Plus, you won’t believe when eight weeks have gone by … then 10. You’ll graduate from saying “weeks” and start using months. And you’ll start realizing what Joel and I are learning right now: That the days and nights are long, but the months (and years) are short. So very short.
This morning, I peeked at my body in the mirror as I hurried out of the shower back to the baby. Since I’m looking in the mirror, I don’t see my stepson’s new mini truck on the floor, and I trip.
Literally lying on the floor in a towel, I wonder if I’ll ever have a flat stomach again … well, at first I wonder if my back went out and if I can even get up to get the baby, then I move on to vanity.
The positive part of the story? I laughed at the potential #disatrophe. Some days are longer than others …

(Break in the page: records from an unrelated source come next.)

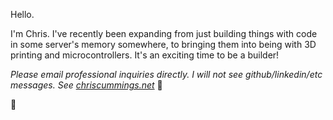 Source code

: Hello. 

I'm Chris. I've recently been expanding from just building things with code in some server's memory somewhere, to bringing them into being with 3D printing and microcontrollers. It's an exciting time to be a builder!

*Please email professional inquiries directly. I will not see github/linkedin/etc messages. See [chriscummings.net](https://chriscummings.net)* :necktie:

:wave:
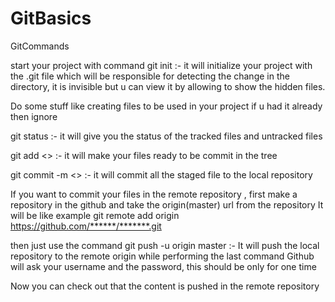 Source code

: # GitBasics
GitCommands

start your project with command
git init :- it will initialize your project with the .git file which will be responsible for detecting
             the change in the directory, it is invisible but u can view it by allowing to show the hidden files.
             
Do some stuff like creating files to be used in your project if u had it already then ignore

git status :- it will give you the status of the tracked files and untracked files

git add <<file>> :- it will make your files ready to be commit in the tree

git commit -m <<message>> :- it will commit all the staged file to the local repository

If you want to commit your files in the remote repository , first make a repository in the github and take the origin(master) url from the
repository 
It will be like example 
git remote add origin https://github.com/******/*******.git

then just use the command 
git push -u origin master :- It will push the local repository to the remote origin
while performing the last command Github will ask your username and the password, this should be only for one time 

Now you can check out that the content is pushed in the remote repository

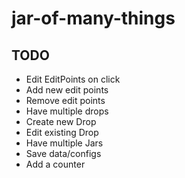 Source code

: # jar-of-many-things

## TODO
- Edit EditPoints on click
- Add new edit points
- Remove edit points
- Have multiple drops
- Create new Drop
- Edit existing Drop
- Have multiple Jars
- Save data/configs
- Add a counter
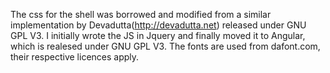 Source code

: The css for the shell was borrowed and modified from a similar
implementation by Devadutta(http://devadutta.net) released under GNU
GPL V3.
I initially wrote the JS in Jquery and finally moved it to Angular,
which is realesed under GNU GPL V3.
The fonts are used from dafont.com, their respective licences apply.
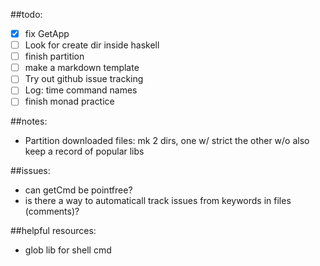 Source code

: ##todo: 
- [x] fix GetApp
- [ ] Look for create dir inside haskell
- [ ] finish partition
- [ ] make a markdown template
- [ ] Try out github issue tracking
- [ ] Log: time command names
- [ ] finish monad practice

##notes: 
- Partition downloaded files: mk 2 dirs, one w/ strict the other w/o also keep a record of popular libs

##issues: 

- can getCmd be pointfree?
- is there a way to automaticall track issues from keywords in files (comments)?

##helpful resources:
- glob lib for shell cmd
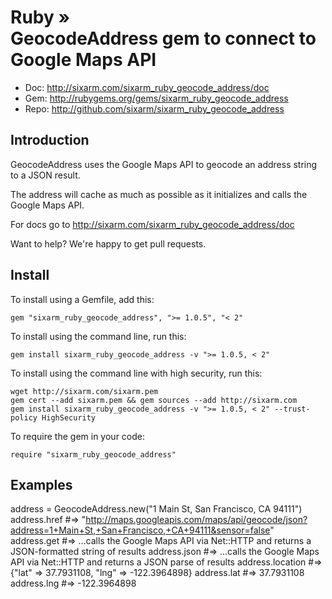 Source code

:# Ruby » <br> GeocodeAddress gem to connect to Google Maps API

* Doc: <http://sixarm.com/sixarm_ruby_geocode_address/doc>
* Gem: <http://rubygems.org/gems/sixarm_ruby_geocode_address>
* Repo: <http://github.com/sixarm/sixarm_ruby_geocode_address>
<!--HEADER-SHUT-->


## Introduction

GeocodeAddress uses the Google Maps API to geocode an address string to a JSON result.

The address will cache as much as possible as it initializes and calls the Google Maps API.

For docs go to <http://sixarm.com/sixarm_ruby_geocode_address/doc>

Want to help? We're happy to get pull requests.


<!--INSTALL-OPEN-->

## Install

To install using a Gemfile, add this:

    gem "sixarm_ruby_geocode_address", ">= 1.0.5", "< 2"

To install using the command line, run this:

    gem install sixarm_ruby_geocode_address -v ">= 1.0.5, < 2"

To install using the command line with high security, run this:

    wget http://sixarm.com/sixarm.pem
    gem cert --add sixarm.pem && gem sources --add http://sixarm.com
    gem install sixarm_ruby_geocode_address -v ">= 1.0.5, < 2" --trust-policy HighSecurity

To require the gem in your code:

    require "sixarm_ruby_geocode_address"

<!--INSTALL-SHUT-->


## Examples

   address = GeocodeAddress.new("1 Main St, San Francisco, CA 94111")
   address.href  #=> "http://maps.googleapis.com/maps/api/geocode/json?address=1+Main+St,+San+Francisco,+CA+94111&sensor=false"
   address.get  #=> ...calls the Google Maps API via Net::HTTP and returns a JSON-formatted string of results
   address.json  #=> ...calls the Google Maps API via Net::HTTP and returns a JSON parse of results
   address.location  #=> {"lat" => 37.7931108, "lng" => -122.3964898}
   address.lat  #=> 37.7931108
   address.lng  #=> -122.3964898
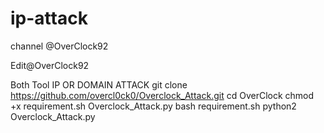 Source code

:# ip-attack
channel @OverClock92


Edit@OverClock92

Both Tool IP OR DOMAIN ATTACK
git clone https://github.com/overcl0ck0/Overclock_Attack.git
 cd OverClock
 chmod +x requirement.sh 
 Overclock_Attack.py 
 bash requirement.sh 
 python2 Overclock_Attack.py
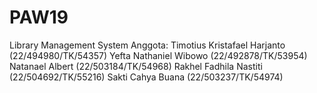 # PAW19
Library Management System
Anggota:
Timotius Kristafael Harjanto (22/494980/TK/54357)
Yefta Nathaniel Wibowo (22/492878/TK/53954)
Natanael Albert (22/503184/TK/54968)
Rakhel Fadhila Nastiti (22/504692/TK/55216)
Sakti Cahya Buana (22/503237/TK/54974)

These first months have been phenomenal. And challenging. I’ve said many times now, “I’ve never been this happily tired in my life.”

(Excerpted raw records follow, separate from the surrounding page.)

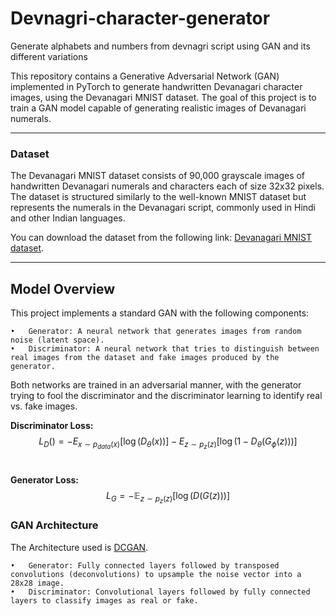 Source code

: # Devnagri-character-generator
Generate alphabets and numbers from devnagri script using GAN and its different variations

This repository contains a Generative Adversarial Network (GAN) implemented in PyTorch to generate handwritten Devanagari character images, using the Devanagari MNIST dataset. The goal of this project is to train a GAN model capable of generating realistic images of Devanagari numerals.

---
### Dataset

The Devanagari MNIST dataset consists of 90,000 grayscale images of handwritten Devanagari numerals and characters each of size 32x32 pixels. The dataset is structured similarly to the well-known MNIST dataset but represents the numerals in the Devanagari script, commonly used in Hindi and other Indian languages.

You can download the dataset from the following link: [Devanagari MNIST dataset](https://www.kaggle.com/datasets/berlinsweird/devanagari).

---

## Model Overview

This project implements a standard GAN with the following components:

	•	Generator: A neural network that generates images from random noise (latent space).
	•	Discriminator: A neural network that tries to distinguish between real images from the dataset and fake images produced by the generator.

Both networks are trained in an adversarial manner, with the generator trying to fool the discriminator and the discriminator learning to identify real vs. fake images.



**Discriminator Loss:** <br>
$$
L_D() = - E_{x \sim p_{data}(x)}[\log(D_{\theta}(x))] - E_{z \sim p_z(z)}[\log(1 - D_{\theta}(G_{\phi}(z)))]
$$ <br>

**Generator Loss:** <br>
$$
L_G = - \mathbb{E}_{z \sim p_z(z)} \left[ \log (D(G(z))) \right]
$$



### GAN Architecture

The Architecture used is [DCGAN](https://arxiv.org/pdf/1511.06434).



	•	Generator: Fully connected layers followed by transposed convolutions (deconvolutions) to upsample the noise vector into a 28x28 image.
	•	Discriminator: Convolutional layers followed by fully connected layers to classify images as real or fake.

And just when it seems like I can’t sleepwalk through life another day, Hayden giggles after his morning stretch. Lo and behold, he slept over five glorious, continuous hours! The light at the end of the tunnel becomes brighter, and I find myself relearning one of the great lessons in life: This, too, shall pass.
The hardest moments I fear will last forever, but they don’t, so I breathe. And the greatest moments I want to last forever, but they don’t, so I relish them. Because I’m going to miss all of this.